§ Task goal
A word-for-word transcript of the closing lines is required: from the one with "on your environment." through the final line of the data.
*****
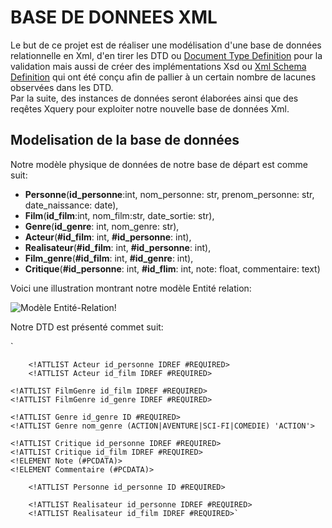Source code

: # BASE DE DONNEES XML
Le but de ce projet est de réaliser une modélisation d'une base de données relationnelle en Xml, d'en tirer les DTD ou [Document Type Definition](https://fr.wikipedia.org/wiki/Document_type_definition)
pour la validation mais aussi de créer des implémentations Xsd ou [Xml Schema Definition](https://fr.wikipedia.org/wiki/XML_Schema) qui ont été conçu afin de pallier à un certain nombre de lacunes observées dans les DTD.   
Par la suite, des instances de données seront élaborées ainsi que des reqêtes Xquery pour exploiter notre nouvelle base de données Xml.


## Modelisation de la base de données
Notre modèle physique de données de notre base de départ est comme suit:   
-  **Personne**(__id_personne__:int, nom_personne: str, prenom_personne: str, date_naissance: date),  
-  **Film**(__id_film__:int, nom_film:str, date_sortie: str),   
-  **Genre**(__id_genre__: int, nom_genre: str),   
-  **Acteur**(__#id_film__: int, __#id_personne__: int),   
-  **Realisateur**(__#id_film__: int, __#id_personne__: int),   
-  **Film_genre**(__#id_film__: int, __#id_genre__: int),
-  **Critique**(__#id_personne__: int, __#id_flim__: int, note: float, commentaire: text)


Voici une illustration montrant notre modèle Entité relation:     
  
  
![Modèle Entité-Relation!](https://www-apps.univ-lehavre.fr/forge/bda_group/bda/raw/master/modele_entite_relation.png "Modèle Entité Relation")  
   
Notre DTD est présenté commet suit:  


`<!ELEMENT Film (Realisateur+, Acteur+, Critique* )>
        <!ATTLIST Film id_film ID #REQUIRED>
        <!ATTLIST Film nom_film CDATA #REQUIRED>
        <!ATTLIST Film date_sortie CDATA #REQUIRED>


<!ELEMENT Acteur (Role)>
        <!ATTLIST Acteur id_personne IDREF #REQUIRED>
        <!ATTLIST Acteur id_film IDREF #REQUIRED>
<!ELEMENT Role (#PCDATA)>


<!ELEMENT FilmGenre EMPTY>
    <!ATTLIST FilmGenre id_film IDREF #REQUIRED>
    <!ATTLIST FilmGenre id_genre IDREF #REQUIRED>


<!ELEMENT Genre EMPTY>
    <!ATTLIST Genre id_genre ID #REQUIRED>
    <!ATTLIST Genre nom_genre (ACTION|AVENTURE|SCI-FI|COMEDIE) 'ACTION'>


<!ELEMENT Critique (Commentaire,Note)>
    <!ATTLIST Critique id_personne IDREF #REQUIRED>
    <!ATTLIST Critique id_film IDREF #REQUIRED>
    <!ELEMENT Note (#PCDATA)>
    <!ELEMENT Commentaire (#PCDATA)>


<!ELEMENT Personne (Nom, Prenom+, Date_naissance)>
        <!ATTLIST Personne id_personne ID #REQUIRED>
<!ELEMENT Nom (#PCDATA)>
<!ELEMENT Prenom (#PCDATA)>
<!ELEMENT Date_naissance (#PCDATA)>


<!ELEMENT Realisateur EMPTY>
        <!ATTLIST Realisateur id_personne IDREF #REQUIRED>
        <!ATTLIST Realisateur id_film IDREF #REQUIRED>`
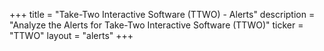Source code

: +++
title = "Take-Two Interactive Software (TTWO) - Alerts"
description = "Analyze the Alerts for Take-Two Interactive Software (TTWO)"
ticker = "TTWO"
layout = "alerts"
+++

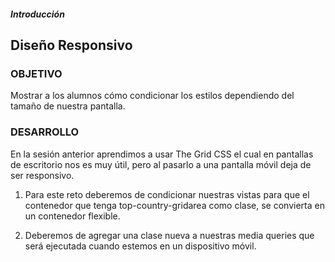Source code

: ##### Introducción
## Diseño Responsivo

### OBJETIVO

Mostrar a los alumnos cómo condicionar los estilos dependiendo del tamaño de nuestra pantalla.

### DESARROLLO

En la sesión anterior aprendimos a usar The Grid CSS el cual en pantallas de escritorio nos es muy útil, pero al pasarlo a una pantalla móvil deja de ser responsivo.

1. Para este reto deberemos de condicionar nuestras vistas para que el contenedor que tenga top-country-gridarea como clase, se convierta en un contenedor flexible.

2. Deberemos de agregar una clase nueva a nuestras media queries que será ejecutada cuando estemos en un dispositivo móvil.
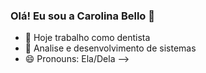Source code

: ### Olá! Eu sou a Carolina Bello 👋


- 🔭 Hoje trabalho como dentista 
- 🌱 Analise e desenvolvimento de sistemas
- 😄 Pronouns: Ela/Dela
-->

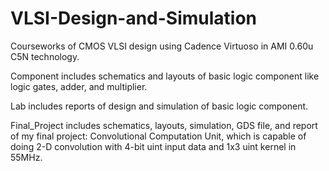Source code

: # VLSI-Design-and-Simulation
Courseworks of CMOS VLSI design using Cadence Virtuoso in AMI 0.60u C5N technology.

Component includes schematics and layouts of basic logic component like logic gates, adder, and multiplier.

Lab includes reports of design and simulation of basic logic component.

Final_Project includes schematics, layouts, simulation, GDS file, and report of my final project: Convolutional Computation Unit, which is capable of doing 2-D convolution with 4-bit uint input data and 1x3 uint kernel in 55MHz.
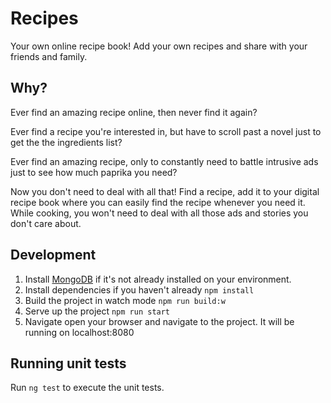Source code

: # Recipes

Your own online recipe book! Add your own recipes and share with your friends and family.

## Why?

Ever find an amazing recipe online, then never find it again?

Ever find a recipe you're interested in, but have to scroll past a novel just to get the the ingredients list?

Ever find an amazing recipe, only to constantly need to battle intrusive ads just to see how much paprika you need?

Now you don't need to deal with all that! Find a recipe, add it to your digital recipe book where you can easily find the recipe whenever you need it. While cooking, you won't need to deal with all those ads and stories you don't care about.

## Development

1. Install [MongoDB](https://www.mongodb.com/download-center?jmp=homepage#community) if it's not already installed on your environment.
2. Install dependencies if you haven't already `npm install`
3. Build the project in watch mode `npm run build:w`
4. Serve up the project `npm run start`
5. Navigate open your browser and navigate to the project. It will be running on localhost:8080

## Running unit tests

Run `ng test` to execute the unit tests.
*****
§ Response
1. Install [MongoDB](https://www.mongodb.com/download-center?jmp=homepage#community) if it's not already installed on your environment.
2. Install dependencies if you haven't already `npm install`
3. Build the project in watch mode `npm run build:w`
4. Serve up the project `npm run start`
5. Navigate open your browser and navigate to the project. It will be running on localhost:8080

## Running unit tests

Run `ng test` to execute the unit tests.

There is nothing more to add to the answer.